··· THE DATA

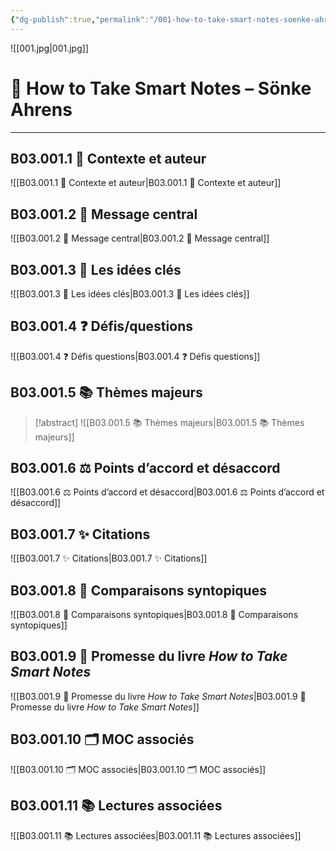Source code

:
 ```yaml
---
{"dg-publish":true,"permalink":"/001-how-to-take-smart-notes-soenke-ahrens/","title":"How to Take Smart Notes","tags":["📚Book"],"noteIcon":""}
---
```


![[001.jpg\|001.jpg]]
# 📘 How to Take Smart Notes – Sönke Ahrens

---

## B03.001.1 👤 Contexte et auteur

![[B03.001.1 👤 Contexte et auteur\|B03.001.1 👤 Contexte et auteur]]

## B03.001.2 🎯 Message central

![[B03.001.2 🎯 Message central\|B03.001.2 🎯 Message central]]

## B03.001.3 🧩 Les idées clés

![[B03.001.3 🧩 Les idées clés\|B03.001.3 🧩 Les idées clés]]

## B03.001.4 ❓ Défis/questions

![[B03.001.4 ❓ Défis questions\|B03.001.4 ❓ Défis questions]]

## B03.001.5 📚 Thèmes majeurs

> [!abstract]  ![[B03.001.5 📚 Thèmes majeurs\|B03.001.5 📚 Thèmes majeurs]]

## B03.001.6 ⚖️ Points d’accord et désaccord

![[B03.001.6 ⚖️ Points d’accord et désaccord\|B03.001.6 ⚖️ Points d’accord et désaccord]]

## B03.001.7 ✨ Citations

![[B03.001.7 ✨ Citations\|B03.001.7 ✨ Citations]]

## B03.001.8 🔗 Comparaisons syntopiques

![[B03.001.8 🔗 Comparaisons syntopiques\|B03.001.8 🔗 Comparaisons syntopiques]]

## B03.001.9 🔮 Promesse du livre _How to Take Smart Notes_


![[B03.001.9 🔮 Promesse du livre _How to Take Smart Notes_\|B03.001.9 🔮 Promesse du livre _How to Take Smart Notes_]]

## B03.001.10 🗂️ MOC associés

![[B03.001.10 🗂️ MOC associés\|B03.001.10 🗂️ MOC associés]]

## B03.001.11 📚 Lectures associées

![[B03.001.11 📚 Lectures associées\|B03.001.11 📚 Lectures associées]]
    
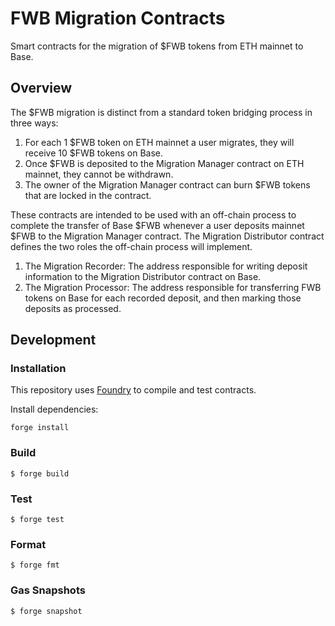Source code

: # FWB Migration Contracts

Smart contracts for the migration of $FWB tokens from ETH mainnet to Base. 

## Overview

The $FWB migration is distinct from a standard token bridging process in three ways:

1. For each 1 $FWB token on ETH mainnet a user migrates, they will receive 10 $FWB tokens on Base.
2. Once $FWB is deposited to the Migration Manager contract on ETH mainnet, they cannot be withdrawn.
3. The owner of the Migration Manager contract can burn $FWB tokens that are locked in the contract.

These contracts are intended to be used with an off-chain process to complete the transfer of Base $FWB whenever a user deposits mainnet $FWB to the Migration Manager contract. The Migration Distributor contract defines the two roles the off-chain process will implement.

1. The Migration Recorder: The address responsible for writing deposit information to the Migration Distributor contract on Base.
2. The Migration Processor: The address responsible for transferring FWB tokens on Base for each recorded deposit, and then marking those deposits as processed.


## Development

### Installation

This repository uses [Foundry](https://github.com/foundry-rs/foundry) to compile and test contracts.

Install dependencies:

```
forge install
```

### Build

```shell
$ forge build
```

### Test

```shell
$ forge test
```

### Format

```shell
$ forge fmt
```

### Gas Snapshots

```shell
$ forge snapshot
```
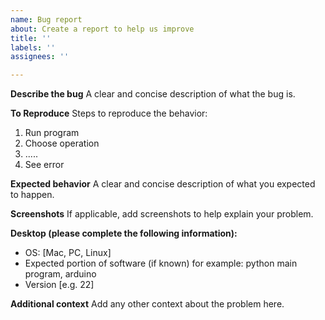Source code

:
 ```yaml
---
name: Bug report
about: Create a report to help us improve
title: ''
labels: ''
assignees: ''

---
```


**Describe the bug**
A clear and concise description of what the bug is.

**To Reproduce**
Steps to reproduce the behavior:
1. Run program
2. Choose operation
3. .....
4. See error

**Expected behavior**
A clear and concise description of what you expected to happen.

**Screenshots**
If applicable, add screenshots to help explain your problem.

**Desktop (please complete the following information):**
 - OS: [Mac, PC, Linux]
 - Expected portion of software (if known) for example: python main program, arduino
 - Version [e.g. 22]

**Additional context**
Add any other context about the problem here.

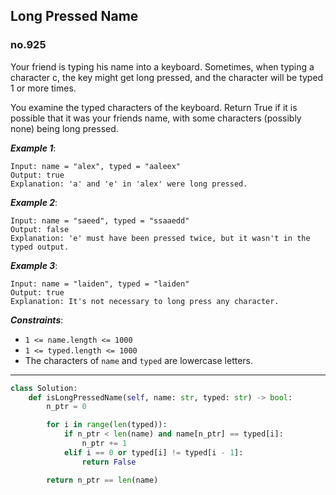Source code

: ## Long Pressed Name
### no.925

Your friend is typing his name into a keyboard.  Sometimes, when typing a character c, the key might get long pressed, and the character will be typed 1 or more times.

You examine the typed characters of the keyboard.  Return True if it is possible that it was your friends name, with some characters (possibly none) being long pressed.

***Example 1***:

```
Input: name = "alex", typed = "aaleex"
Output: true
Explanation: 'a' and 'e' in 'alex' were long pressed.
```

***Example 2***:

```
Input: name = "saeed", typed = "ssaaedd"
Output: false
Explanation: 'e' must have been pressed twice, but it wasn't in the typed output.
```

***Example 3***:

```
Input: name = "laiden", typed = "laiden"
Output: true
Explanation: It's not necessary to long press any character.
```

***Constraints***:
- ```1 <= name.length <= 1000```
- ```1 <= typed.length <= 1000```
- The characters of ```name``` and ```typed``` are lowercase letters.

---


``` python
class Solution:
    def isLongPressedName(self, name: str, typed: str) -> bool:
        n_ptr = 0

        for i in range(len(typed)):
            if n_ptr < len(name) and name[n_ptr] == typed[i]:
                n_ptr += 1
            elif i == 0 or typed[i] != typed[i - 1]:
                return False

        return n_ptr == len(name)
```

······

=== PROBLEM TO WORK ON ===
The answer must be the lines above from the one containing "## B03.001.9 🔮" through the one containing "3. The owner", reproduced exactly, with no pictures and nothing else.

=== SOLVED PROBLEM ===
## B03.001.9 🔮 Promesse du livre _How to Take Smart Notes_


![[B03.001.9 🔮 Promesse du livre _How to Take Smart Notes_\|B03.001.9 🔮 Promesse du livre _How to Take Smart Notes_]]

## B03.001.10 🗂️ MOC associés

![[B03.001.10 🗂️ MOC associés\|B03.001.10 🗂️ MOC associés]]

## B03.001.11 📚 Lectures associées

![[B03.001.11 📚 Lectures associées\|B03.001.11 📚 Lectures associées]]
    
Source code

: # FWB Migration Contracts

Smart contracts for the migration of $FWB tokens from ETH mainnet to Base. 

## Overview

The $FWB migration is distinct from a standard token bridging process in three ways:

1. For each 1 $FWB token on ETH mainnet a user migrates, they will receive 10 $FWB tokens on Base.
2. Once $FWB is deposited to the Migration Manager contract on ETH mainnet, they cannot be withdrawn.
3. The owner of the Migration Manager contract can burn $FWB tokens that are locked in the contract.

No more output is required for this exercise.